The tremors still subsided when Will put his fingers to a task. Such as flipping a silver shilling older than Annie. Mayhap as old as John Shakespeare: turning it in his fingers, over and over again, Will could just see the shadow of a hawk-nosed face when the light fell against it right. The shadow of Henry the Eighth, father of Elizabeth, founder of the English Protestant Church. And author of all my troubles,Will thought, laying the coin on the table beside the inkwell. He spread his pages across the desk and recut a quill, nicking his finger on the knife when his right hand trembled. He thrust the knife into the tabletop and his left middle finger between his lips. Damn it to Hell.

“Now there’s a scene from Faustus,” an amused voice said from the corner. “Writing our plays in blood now, are we? That should be some sorcery.”

Will pulled his bloody finger from his mouth and raised his eyes to the mirror. Kit lounged beside the fireplace, one elbow on the mantel, his left hand steering the hilt of a rapier.

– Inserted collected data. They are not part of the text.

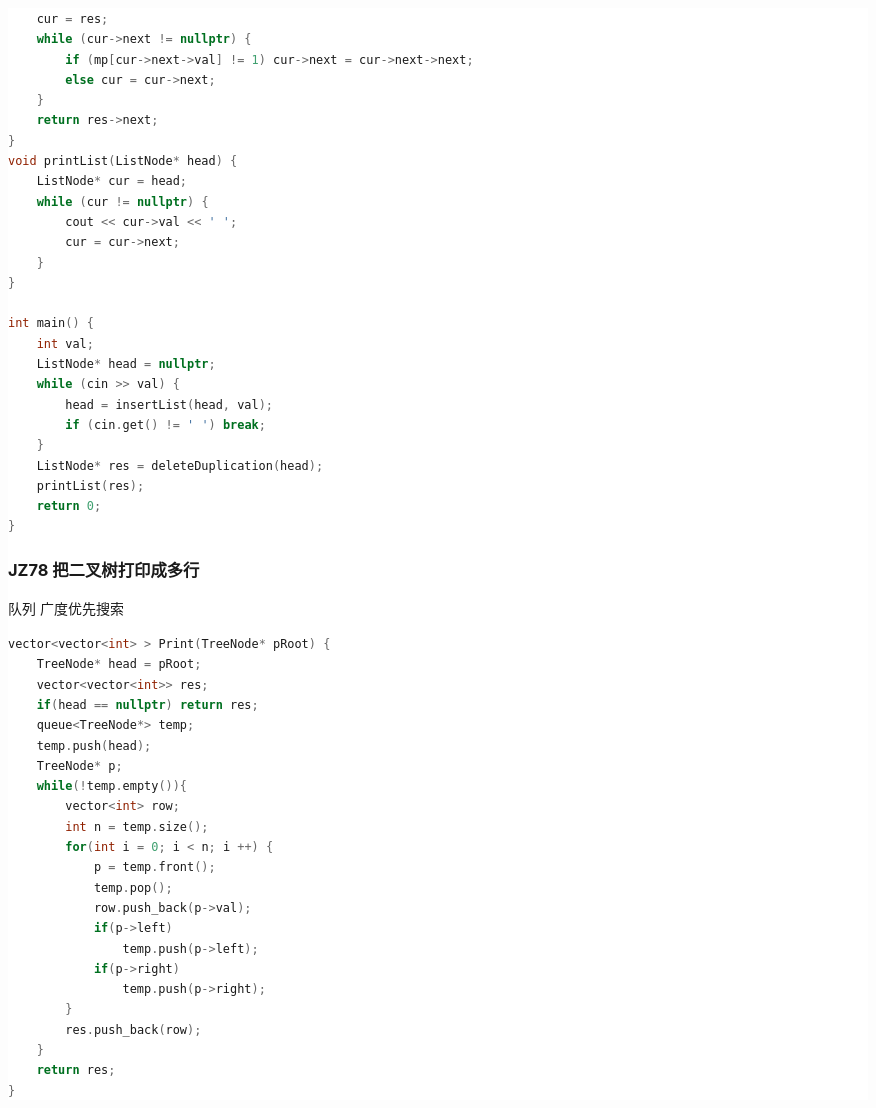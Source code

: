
 ```c++
	cur = res;
	while (cur->next != nullptr) {
		if (mp[cur->next->val] != 1) cur->next = cur->next->next;
		else cur = cur->next;
	}
	return res->next;
}
void printList(ListNode* head) {
	ListNode* cur = head;
	while (cur != nullptr) {
		cout << cur->val << ' ';
		cur = cur->next;
	}
}

int main() {
	int val;
	ListNode* head = nullptr;
	while (cin >> val) {
		head = insertList(head, val);
		if (cin.get() != ' ') break;
	}
	ListNode* res = deleteDuplication(head);
	printList(res);
	return 0;
}
```



### JZ78 把二叉树打印成多行

队列 广度优先搜索

```c++
vector<vector<int> > Print(TreeNode* pRoot) {
    TreeNode* head = pRoot;
    vector<vector<int>> res;
    if(head == nullptr) return res;
    queue<TreeNode*> temp;
    temp.push(head);
    TreeNode* p;
    while(!temp.empty()){
        vector<int> row;
        int n = temp.size();
        for(int i = 0; i < n; i ++) {
            p = temp.front();
            temp.pop();
            row.push_back(p->val);
            if(p->left)
                temp.push(p->left);
            if(p->right)
                temp.push(p->right);
        }
        res.push_back(row);
    }
    return res;
}
```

“You could have announced yourself.”

“I was waiting for you to set down the knife,” Kit said dryly. He straightened and came forward, producing a kerchief from his sleeve. “So you wouldn’t cut yourself. Let me see.”

Will held out his left hand, picking up his pen with the right one to conceal its tremors. “Tis just a scratch.”

“Not so deep as a well, nor so wide as a church door? But deep enough, Will. Ah, you’ve missed the tendons and the bone. Good. It shouldn’t bleed longer than half an hour. Morgan would say to wash it with soap.”

“Lye soap?”

“Aye, and it might be wise. She saved my face from taint that way. Is there water in the ewer?”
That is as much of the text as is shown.